| Required work |
Using the data below, copy out all lines with the word "medusa".

| Records for this task |
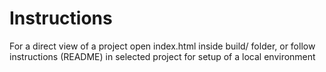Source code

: # Instructions
For a direct view of a project open index.html inside build/ folder, or follow instructions (README) in selected project for setup of a local environment
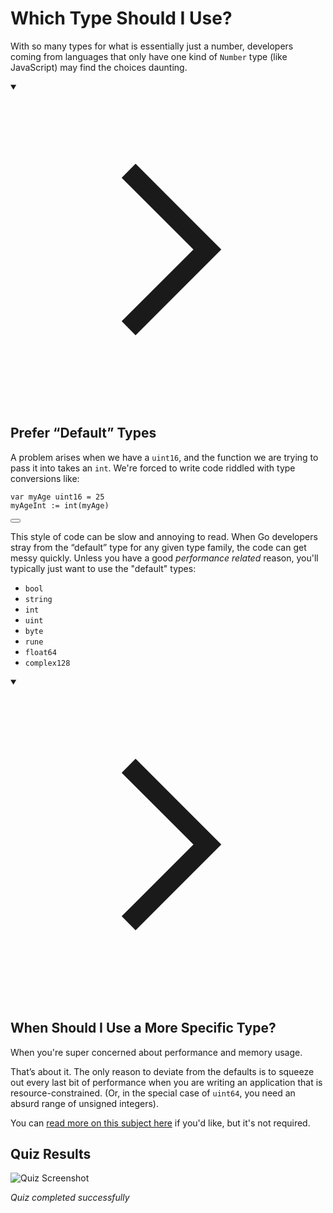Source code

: <h1>Which Type Should I Use?</h1>
<p>With so many types for what is essentially just a number, developers coming from languages that only have one kind of <code>Number</code> type (like JavaScript) may find the choices daunting.</p>
<details open="">
<summary>

<svg class="details-icon" xmlns="http://www.w3.org/2000/svg" fill="none" viewBox="0 0 24 24" stroke-width="1.5" stroke="currentColor">
  <path d="m9 18 6-6-6-6"></path>
</svg>
<h2>Prefer “Default” Types</h2>
</summary>
<p>A problem arises when we have a <code>uint16</code>, and the function we are trying to pass it into takes an <code>int</code>. We're forced to write code riddled with type conversions like:</p>

<div style="position: relative; isolation: isolate;">
  <pre class="language-go" tabindex="0"><code class="language-go"><span class="token tag">var</span> myAge <span class="token builtin">uint16</span> <span class="token operator">=</span> <span class="token number">25</span>
myAgeInt <span class="token operator">:=</span> <span class="token function">int</span><span class="token punctuation">(</span>myAge<span class="token punctuation">)</span>
</code></pre>

  <button class="markdown-it-code-copy absolute right-2 top-2.5 z-10 m-1 h-6 w-6 cursor-pointer rounded bg-gray-950 text-gray-500 focus:outline-white hover:text-gray-200" data-clipboard-text="var myAge uint16 = 25
myAgeInt := int(myAge)" title="Copy to clipboard">
    <svg data-slot="icon" aria-hidden="true" fill="none" stroke-width="1.5" stroke="currentColor" viewBox="0 0 24 24" xmlns="http://www.w3.org/2000/svg">
      <rect width="8" height="4" x="8" y="2" rx="1" ry="1"></rect><path d="M16 4h2a2 2 0 0 1 2 2v14a2 2 0 0 1-2 2H6a2 2 0 0 1-2-2V6a2 2 0 0 1 2-2h2"></path>
  </svg>
  </button>
</div>
<p>This style of code can be slow and annoying to read. When Go developers stray from the “default” type for any given type family, the code can get messy quickly. Unless you have a good <em>performance related</em> reason, you'll typically just want to use the "default" types:</p>
<ul>
<li><code>bool</code></li>
<li><code>string</code></li>
<li><code>int</code></li>
<li><code>uint</code></li>
<li><code>byte</code></li>
<li><code>rune</code></li>
<li><code>float64</code></li>
<li><code>complex128</code></li>
</ul>
</details>
<details open="">
<summary>

<svg class="details-icon" xmlns="http://www.w3.org/2000/svg" fill="none" viewBox="0 0 24 24" stroke-width="1.5" stroke="currentColor">
  <path d="m9 18 6-6-6-6"></path>
</svg>
<h2>When Should I Use a More Specific Type?</h2>
</summary>
<p>When you're super concerned about performance and memory usage.</p>
<p>That’s about it. The only reason to deviate from the defaults is to squeeze out every last bit of performance when you are writing an application that is resource-constrained. (Or, in the special case of <code>uint64</code>, you need an absurd range of unsigned integers).</p>
<p>You can <a href="https://blog.boot.dev/golang/default-native-types-golang/" target="_blank" rel="noopener nofollow">read more on this subject here</a> if you'd like, but it's not required.</p>
</details>


## Quiz Results

![Quiz Screenshot](./CH1_Variables_L9_Which_Type_Should_I_Use?_quiz_result.png)

*Quiz completed successfully*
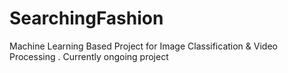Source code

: # SearchingFashion

Machine Learning Based Project for Image Classification &amp; Video Processing . Currently ongoing project
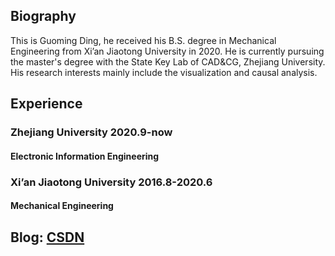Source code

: ## Biography

This is Guoming Ding, he received his B.S. degree in Mechanical Engineering from Xi’an Jiaotong University in 2020. He is currently pursuing the master's degree with the State Key Lab of CAD&CG, Zhejiang University. His research interests mainly include the visualization and causal analysis.
## Experience
### Zhejiang University 2020.9-now
#### Electronic Information Engineering 
### Xi’an Jiaotong University 2016.8-2020.6
#### Mechanical Engineering 

## Blog: [CSDN](https://blog.csdn.net/qq_37613112)
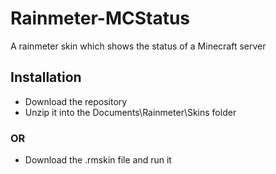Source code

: # Rainmeter-MCStatus
A rainmeter skin which shows the status of a Minecraft server

## Installation
* Download the repository
* Unzip it into the Documents\\Rainmeter\\Skins folder
### OR
* Download the .rmskin file and run it
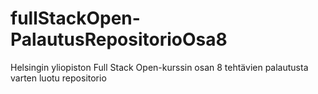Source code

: # fullStackOpen-PalautusRepositorioOsa8
Helsingin yliopiston Full Stack Open-kurssin osan 8 tehtävien palautusta varten luotu repositorio
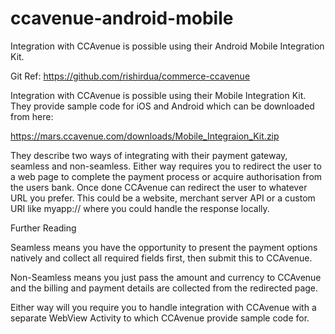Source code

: # ccavenue-android-mobile
Integration with CCAvenue is possible using their Android Mobile Integration Kit.

Git Ref: https://github.com/rishirdua/commerce-ccavenue

Integration with CCAvenue is possible using their Mobile Integration Kit. They provide sample code for iOS and Android which can be downloaded from here:

https://mars.ccavenue.com/downloads/Mobile_Integraion_Kit.zip

They describe two ways of integrating with their payment gateway, seamless and non-seamless. Either way requires you to redirect the user to a web page to complete the payment process or acquire authorisation from the users bank. Once done CCAvenue can redirect the user to whatever URL you prefer. This could be a website, merchant server API or a custom URI like myapp:// where you could handle the response locally.

Further Reading

Seamless means you have the opportunity to present the payment options natively and collect all required fields first, then submit this to CCAvenue.

Non-Seamless means you just pass the amount and currency to CCAvenue and the billing and payment details are collected from the redirected page.

Either way will you require you to handle integration with CCAvenue with a separate WebView Activity to which CCAvenue provide sample code for.
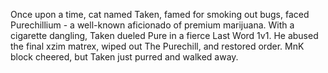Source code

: Once upon a time, cat named Taken, famed for smoking out bugs, faced Purechillium - a well-known aficionado of premium marijuana. With a cigarette dangling, Taken dueled Pure in a fierce Last Word 1v1. He abused the final xzim matrex, wiped out The Purechill, and restored order. MnK block cheered, but Taken just purred and walked away.
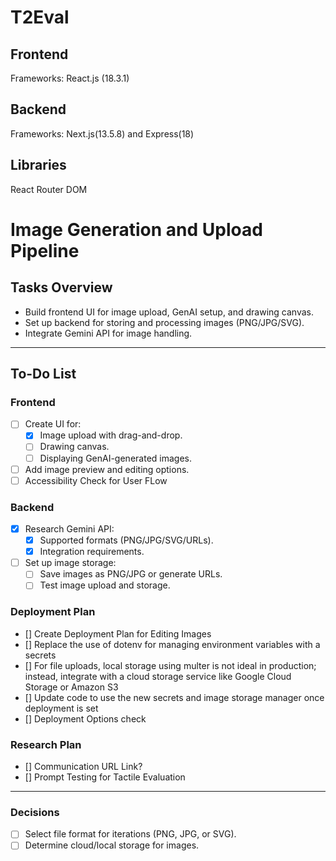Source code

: # T2Eval



## Frontend
Frameworks: React.js (18.3.1)


## Backend

Frameworks: Next.js(13.5.8) and Express(18)


## Libraries 
React Router DOM 


# Image Generation and Upload Pipeline

## Tasks Overview
- Build frontend UI for image upload, GenAI setup, and drawing canvas.
- Set up backend for storing and processing images (PNG/JPG/SVG).
- Integrate Gemini API for image handling.

---

## To-Do List

### **Frontend**
- [ ] Create UI for:
  - [x] Image upload with drag-and-drop.
  - [ ] Drawing canvas.
  - [ ] Displaying GenAI-generated images.
- [ ] Add image preview and editing options.
- [ ] Accessibility Check for User FLow

### **Backend**
- [x] Research Gemini API:
  - [x] Supported formats (PNG/JPG/SVG/URLs).
  - [x] Integration requirements.
- [ ] Set up image storage:
  - [ ] Save images as PNG/JPG or generate URLs.
  - [ ] Test image upload and storage.

### **Deployment Plan**
- [] Create Deployment Plan for Editing Images
- [] Replace the use of dotenv for managing environment variables with a secrets
- [] For file uploads, local storage using multer is not ideal in production; instead, integrate with a cloud storage service like Google Cloud Storage or Amazon S3
- [] Update code to use the new secrets and image storage manager once deployment is set
- [] Deployment Options check


### **Research Plan**
- [] Communication URL Link?
- [] Prompt Testing for Tactile Evaluation

---

### **Decisions**
- [ ] Select file format for iterations (PNG, JPG, or SVG).
- [ ] Determine cloud/local storage for images.
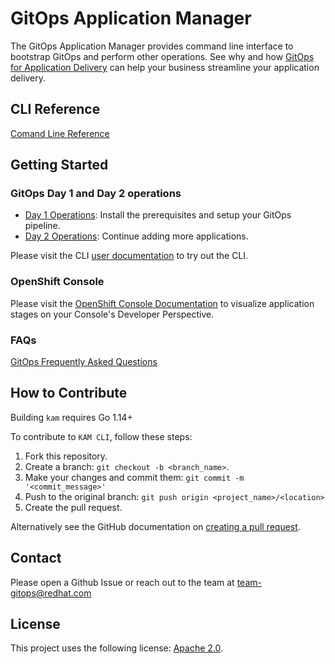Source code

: # GitOps Application Manager

The GitOps Application Manager provides command line interface to bootstrap GitOps and perform other operations.  See why and how [GitOps for Application Delivery](./docs/README.md) can help your business streamline your application delivery.

## CLI Reference

[Comand Line Reference](./docs/commands/README.md)

## Getting Started

### GitOps Day 1 and Day 2 operations
* [Day 1 Operations](journey/day1): Install the prerequisites and setup your GitOps pipeline.
* [Day 2 Operations](journey/day2): Continue adding more applications.
  


Please visit the CLI [user documentation](./docs/README.md) to try out the CLI.

### OpenShift Console

Please visit the [OpenShift Console Documentation](./docs/devconsole) to visualize application stages on your Console's Developer Perspective.

### FAQs

[GitOps Frequently Asked Questions](./docs/FAQ/GitopsFAQ.md)

## How to Contribute

Building `kam` requires Go 1.14+

To contribute to `KAM CLI`, follow these steps:

1. Fork this repository.
2. Create a branch: `git checkout -b <branch_name>`.
3. Make your changes and commit them: `git commit -m '<commit_message>'`
4. Push to the original branch: `git push origin <project_name>/<location>`
5. Create the pull request.

Alternatively see the GitHub documentation on [creating a pull request](https://help.github.com/en/github/collaborating-with-issues-and-pull-requests/creating-a-pull-request).

## Contact

Please open a Github Issue or reach out to the team at [team-gitops@redhat.com](mailto:team-gitops@redhat.com)

## License

This project uses the following license: [Apache 2.0](./LICENSE).
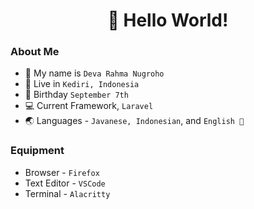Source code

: <h1 align='center'>
  👋 Hello World!
</h1>

### About Me

- 🧔 My name is `Deva Rahma Nugroho`
- 📍 Live in `Kediri, Indonesia`
- 👶 Birthday `September 7th`
- 💻 Current Framework, `Laravel`
- 🌏 Languages - `Javanese, Indonesian`, and `English 🤏`

### Equipment

- Browser - `Firefox`
- Text Editor - `VSCode`
- Terminal - `Alacritty`
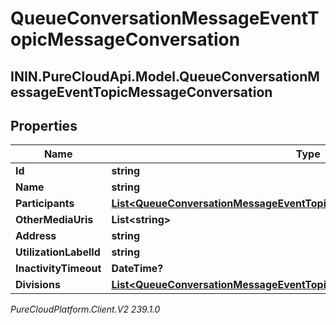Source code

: # QueueConversationMessageEventTopicMessageConversation

## ININ.PureCloudApi.Model.QueueConversationMessageEventTopicMessageConversation

## Properties

|Name | Type | Description | Notes|
|------------ | ------------- | ------------- | -------------|
| **Id** | **string** |  | [optional] |
| **Name** | **string** |  | [optional] |
| **Participants** | [**List&lt;QueueConversationMessageEventTopicMessageMediaParticipant&gt;**](QueueConversationMessageEventTopicMessageMediaParticipant) |  | [optional] |
| **OtherMediaUris** | **List&lt;string&gt;** |  | [optional] |
| **Address** | **string** |  | [optional] |
| **UtilizationLabelId** | **string** |  | [optional] |
| **InactivityTimeout** | **DateTime?** |  | [optional] |
| **Divisions** | [**List&lt;QueueConversationMessageEventTopicConversationDivisionMembership&gt;**](QueueConversationMessageEventTopicConversationDivisionMembership) |  | [optional] |



_PureCloudPlatform.Client.V2 239.1.0_
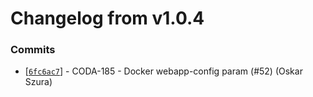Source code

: # Changelog from v1.0.4
### Commits
* [[`6fc6ac7`](http://github.com/coda-it/gowebapp/commit/6fc6ac712335d4ec30f2a134a841df30bdaf8787)] - CODA-185 - Docker webapp-config param (#52) (Oskar Szura)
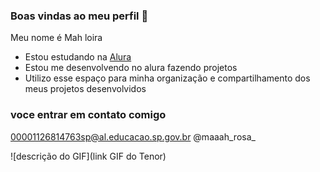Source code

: ### Boas vindas ao meu perfil 💙

Meu nome é Mah loira 

- Estou estudando na [Alura](https://www.alura.com.br)
- Estou me desenvolvendo no alura fazendo projetos
- Utilizo esse espaço para minha organização e compartilhamento dos meus projetos desenvolvidos

### voce entrar em contato comigo 
00001126814763sp@al.educacao.sp.gov.br
@maaah_rosa_

![descrição do GIF](link GIF do Tenor)


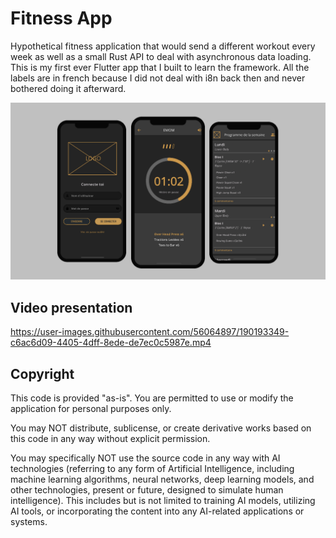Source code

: # Fitness App

Hypothetical fitness application that would send a different workout every week as well as a small Rust API to deal with asynchronous data loading. This is my first ever Flutter app that I built to learn the framework. All the labels are in french because I did not deal with i8n back then and never bothered doing it afterward.

![1](https://raw.githubusercontent.com/V4ldum/fitness-app/main/images-videos/image.png)

## Video presentation
https://user-images.githubusercontent.com/56064897/190193349-c6ac6d09-4405-4dff-8ede-de7ec0c5987e.mp4

## Copyright

This code is provided "as-is". You are permitted to use or modify the application for personal purposes only.

You may NOT distribute, sublicense, or create derivative works based on this code in any way without explicit permission.

You may specifically NOT use the source code in any way with AI technologies (referring to any form of Artificial Intelligence, including machine learning algorithms, neural networks, deep learning models, and other technologies, present or future, designed to simulate human intelligence). This includes but is not limited to training AI models, utilizing AI tools, or incorporating the content into any AI-related applications or systems.
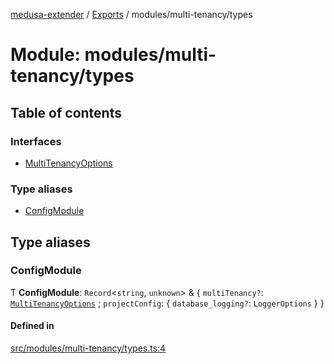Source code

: [medusa-extender](../README.md) / [Exports](../modules.md) / modules/multi-tenancy/types

# Module: modules/multi-tenancy/types

## Table of contents

### Interfaces

- [MultiTenancyOptions](../interfaces/modules_multi_tenancy_types.MultiTenancyOptions.md)

### Type aliases

- [ConfigModule](modules_multi_tenancy_types.md#configmodule)

## Type aliases

### ConfigModule

Ƭ **ConfigModule**: `Record`<`string`, `unknown`\> & { `multiTenancy?`: [`MultiTenancyOptions`](../interfaces/modules_multi_tenancy_types.MultiTenancyOptions.md) ; `projectConfig`: { `database_logging?`: `LoggerOptions`  }  }

#### Defined in

[src/modules/multi-tenancy/types.ts:4](https://github.com/adrien2p/medusa-extender/blob/d90c32e/src/modules/multi-tenancy/types.ts#L4)

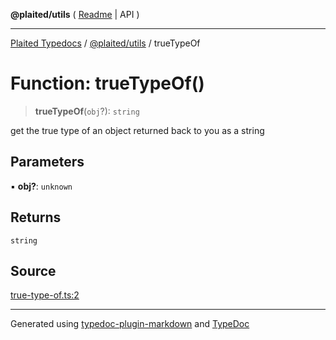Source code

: **@plaited/utils** ( [Readme](../README.md) \| API )

***

[Plaited Typedocs](../../../modules.md) / [@plaited/utils](../modules.md) / trueTypeOf

# Function: trueTypeOf()

> **trueTypeOf**(`obj`?): `string`

get the true type of an object returned back to you as a string

## Parameters

▪ **obj?**: `unknown`

## Returns

`string`

## Source

[true-type-of.ts:2](https://github.com/plaited/plaited/blob/95d1a1b/libs/utils/src/true-type-of.ts#L2)

***

Generated using [typedoc-plugin-markdown](https://www.npmjs.com/package/typedoc-plugin-markdown) and [TypeDoc](https://typedoc.org/)
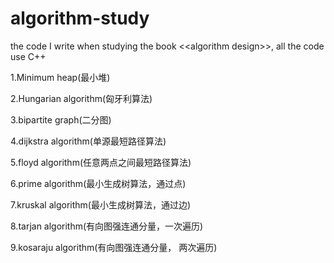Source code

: # algorithm-study
the code I write when studying the book &lt;&lt;algorithm design>>, all the code use C++

1.Minimum heap(最小堆)

2.Hungarian algorithm(匈牙利算法)

3.bipartite graph(二分图)

4.dijkstra algorithm(单源最短路径算法)

5.floyd algorithm(任意两点之间最短路径算法)

6.prime algorithm(最小生成树算法，通过点)

7.kruskal algorithm(最小生成树算法，通过边)

8.tarjan algorithm(有向图强连通分量，一次遍历)

9.kosaraju algorithm(有向图强连通分量， 两次遍历)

| Output for this exercise |
: [medusa-extender](../README.md) / [Exports](../modules.md) / modules/multi-tenancy/types
[src/modules/multi-tenancy/types.ts:4](https://github.com/adrien2p/medusa-extender/blob/d90c32e/src/modules/multi-tenancy/types.ts#L4)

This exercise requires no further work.